Why you need to read David Bainbridge's Teenagers: A User's Guide

Posted: 01:32:00 13/03/09

A biologically tired teenager

Teenager yawning

After a week in which every member of Julie Myerson's household seemed determined to have their say on her new book, The Lost Child, other parents of teenagers may have felt smug. Adolescence wreaks havoc on families and parents who live through it without writing books about their offspring (or discovering that said offspring are addicted to skunk) may feel they have cause to congratulate themselves.

Dr Paul Kelley, headmaster of Monkseaton High School, has waded in nonetheless to explain that you are probably doing something wrong if you expect your teenagers to get up for school in the morning. Following a trial by Oxford neuroscientists, with which his pupils were involved, Dr Kelley is planning to start the school's day at around midday so that teenagers don't have to roll out of bed much before 11.

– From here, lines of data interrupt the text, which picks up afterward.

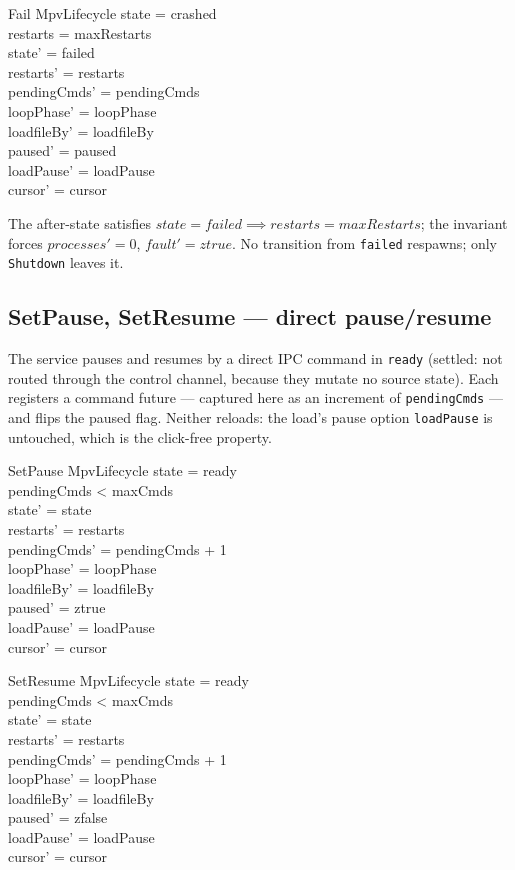 \documentclass[a4paper,10pt,fleqn]{article}
\begin{document}
\begin{schema}{Fail}
  \Delta MpvLifecycle
  \where
  state = crashed \\
  restarts = maxRestarts \\
  state' = failed \\
  restarts' = restarts \\
  pendingCmds' = pendingCmds \\
  loopPhase' = loopPhase \\
  loadfileBy' = loadfileBy \\
  paused' = paused \\
  loadPause' = loadPause \\
  cursor' = cursor
\end{schema}

The after-state satisfies $state = failed \implies restarts = maxRestarts$; the
invariant forces $processes' = 0$, $fault' = ztrue$. No transition from
\texttt{failed} respawns; only \texttt{Shutdown} leaves it.

\subsection{SetPause, SetResume --- direct pause/resume}
\label{sec:pause}

The service pauses and resumes by a direct IPC command in \texttt{ready}
(settled: not routed through the control channel, because they mutate no source
state). Each registers a command future --- captured here as an increment of
\texttt{pendingCmds} --- and flips the paused flag. Neither reloads: the load's
pause option \texttt{loadPause} is untouched, which is the click-free property.

\begin{schema}{SetPause}
  \Delta MpvLifecycle
  \where
  state = ready \\
  pendingCmds < maxCmds \\
  state' = state \\
  restarts' = restarts \\
  pendingCmds' = pendingCmds + 1 \\
  loopPhase' = loopPhase \\
  loadfileBy' = loadfileBy \\
  paused' = ztrue \\
  loadPause' = loadPause \\
  cursor' = cursor
\end{schema}

\begin{schema}{SetResume}
  \Delta MpvLifecycle
  \where
  state = ready \\
  pendingCmds < maxCmds \\
  state' = state \\
  restarts' = restarts \\
  pendingCmds' = pendingCmds + 1 \\
  loopPhase' = loopPhase \\
  loadfileBy' = loadfileBy \\
  paused' = zfalse \\
  loadPause' = loadPause \\
  cursor' = cursor
\end{schema}
\end{document}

The research indicates that teenagers are not merely slothful, but are biologically programmed to sleep and waking them up early is bad for both their health and their exam results.

He appears confident that his school will achieve more top grades if his pupils are allowed to relax until lunchtime.

The impact this will have on family life and how these adolescents will function in the adult workplace (if they are used to snoozing until noon) does not seem to have been properly explored.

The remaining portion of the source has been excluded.